Monday, June 22, 2009

Support Amnesia

The product or service lifecycle can usually be broken in to four parts: the strategy for providing the service, the design and development of the service, the transition of the service to the live environment and the support of the service in the live environment. Very often, the estimate for the cost and effort required during the support stage is unrealistic and below the actual numbers that are experienced. Why is this?


Organizations too often have an inflated sense of their ability to create a product or service that falls within the customer’s requirements of quality and functionality. Due to this, they assume that once the product or service is released to the live environment, there is no further work involved besides taking a few help desk calls from some “non-techie” customers that don’t understand the” jargon” of the manual. The reality, of course, is that several requests for change will be demanded from the customers, which in turn will require corresponding rework, retest and release cycles. This, of course, requires time and resources that were not planned for which in turn throws the scheduling and budget in disarray. A great deal of trouble and anguish might have been averted if only the effort required during support had been accurately forecasted.


Ideally, the product or service should match the needs of the customer so well that very little effort should be required during the support stage. Indeed, the less effort required during support, the more successful the organization has been in delivering the product to the customer. However, as organizations are generally not at this level of delivery competence, they should realistically factor in the effort that will be required during the support stage. At the same time they should also continuously improve their strategy, design and transition stages so that less support effort will be required in the future and the maturity of the organization increases with time.


Having stated the ideal case, the reality is that most organizations do not adequately evaluate the effort required during the support stage. This is caused, in my opinion, by the following factors:


  • An inability to face up to the unpleasant news of poor delivery and the subsequent requirement for further resources. Management here can play a crucial role by not shooting the messenger and dealing with the bad news in a mature and capable fashion.

  • Lack of company maturity and metrics in place to adequately understand the status of the product and its true state. A collective effort by the entire organization will have to be made to resolve this.

  • Unrealistic demands by management on the system. Management should not allow themselves to be seduced by market conditions and demand more than is possible from the capabilities of the organization. It is really their job to have properly forecasted market conditions and planned their strategy in advance with respect to the capabilities of the organization.
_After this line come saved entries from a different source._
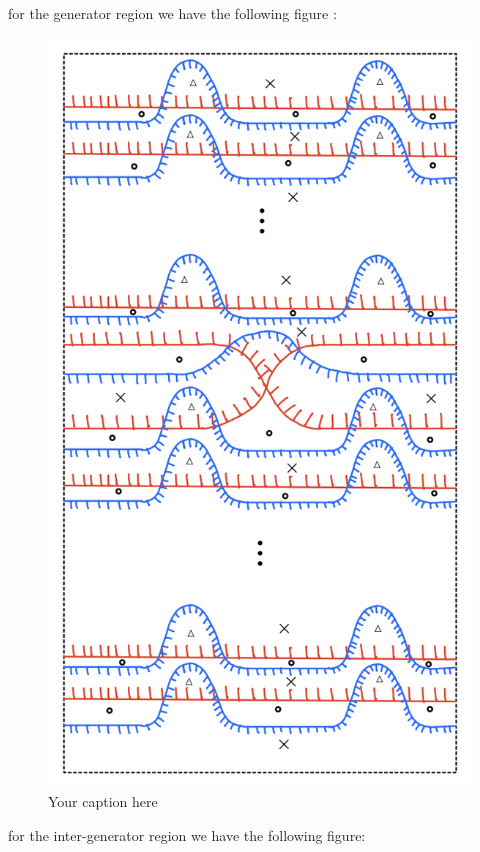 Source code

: for the generator region we have the following figure :
\begin{figure}[H] %
    \centering
    \includegraphics[scale = 0.95]{diagrams/natural_alternating_diagrams/11.png} %
    \caption{Your caption here}
    \label{fig:your-label}
\end{figure}
for the inter-generator region we have the following figure:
  • A poor understanding of the support stage itself by the stakeholders will naturally result in the inability to accurately forecast the time and resources required to implement support adequately.
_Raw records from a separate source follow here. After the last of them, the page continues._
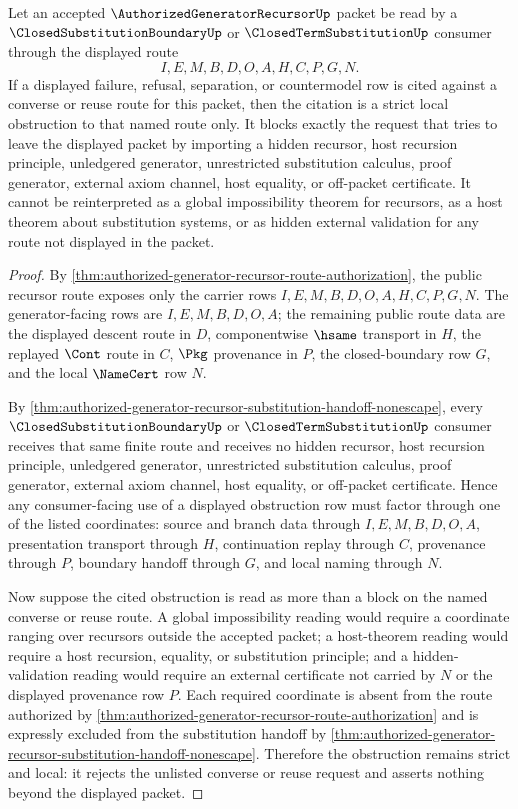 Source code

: \begin{corollary}
\label{cor:authorized-generator-recursor-route-authorization-obstruction-locality}
Let an accepted $\AuthorizedGeneratorRecursorUp$ packet be read by a $\ClosedSubstitutionBoundaryUp$ or $\ClosedTermSubstitutionUp$ consumer through the displayed route
$$
I,E,M,B,D,O,A,H,C,P,G,N.
$$
If a displayed failure, refusal, separation, or countermodel row is cited against a converse or reuse route for this packet, then the citation is a strict local obstruction to that named route only. It blocks exactly the request that tries to leave the displayed packet by importing a hidden recursor, host recursion principle, unledgered generator, unrestricted substitution calculus, proof generator, external axiom channel, host equality, or off-packet certificate. It cannot be reinterpreted as a global impossibility theorem for recursors, as a host theorem about substitution systems, or as hidden external validation for any route not displayed in the packet.
\end{corollary}
\begin{proof}
By \autoref{thm:authorized-generator-recursor-route-authorization}, the public recursor route exposes only the carrier rows $I,E,M,B,D,O,A,H,C,P,G,N$. The generator-facing rows are $I,E,M,B,D,O,A$; the remaining public route data are the displayed descent route in $D$, componentwise $\hsame$ transport in $H$, the replayed $\Cont$ route in $C$, $\Pkg$ provenance in $P$, the closed-boundary row $G$, and the local $\NameCert$ row $N$.

By \autoref{thm:authorized-generator-recursor-substitution-handoff-nonescape}, every $\ClosedSubstitutionBoundaryUp$ or $\ClosedTermSubstitutionUp$ consumer receives that same finite route and receives no hidden recursor, host recursion principle, unledgered generator, unrestricted substitution calculus, proof generator, external axiom channel, host equality, or off-packet certificate. Hence any consumer-facing use of a displayed obstruction row must factor through one of the listed coordinates: source and branch data through $I,E,M,B,D,O,A$, presentation transport through $H$, continuation replay through $C$, provenance through $P$, boundary handoff through $G$, and local naming through $N$.

Now suppose the cited obstruction is read as more than a block on the named converse or reuse route. A global impossibility reading would require a coordinate ranging over recursors outside the accepted packet; a host-theorem reading would require a host recursion, equality, or substitution principle; and a hidden-validation reading would require an external certificate not carried by $N$ or the displayed provenance row $P$. Each required coordinate is absent from the route authorized by \autoref{thm:authorized-generator-recursor-route-authorization} and is expressly excluded from the substitution handoff by \autoref{thm:authorized-generator-recursor-substitution-handoff-nonescape}. Therefore the obstruction remains strict and local: it rejects the unlisted converse or reuse request and asserts nothing beyond the displayed packet.
\end{proof}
When cost and schedule are thrown into disarray by the emergency allocation of resources to support, the areas where these resources were drawn out of will then also suffer. The breakdown of one project tends to have a “ripple” effect that then affects the entire organization’s activities in varying degrees.


Support is easily the most visible stage because this is where the customer actually makes contact with the organization, typically with an issue or problem needing resolution. Of course, in the previous stages customer representatives were in communication with the organization in order to provide requirements and evaluate and approve progress. However, this is where the customers and not just representatives actually connect with the organization for problem resolution. This is where the organization can really impress the customer despite the fact that the customer may have a problem or be in a state of dissatisfaction. Despite all efforts, there will be problems and issues that the customers will experience. It is the way the organization handles the problem and the unsatisfied customer that will determine whether the customer takes their business elsewhere or not.


Therefore, it is evident that support must be planned for with an honest look at the organization’s capabilities and adequate time and resources should be allocated in order to provide proper support. Failure to do this will only cause needless chaos and instability with disgruntled customers taking their business elsewhere.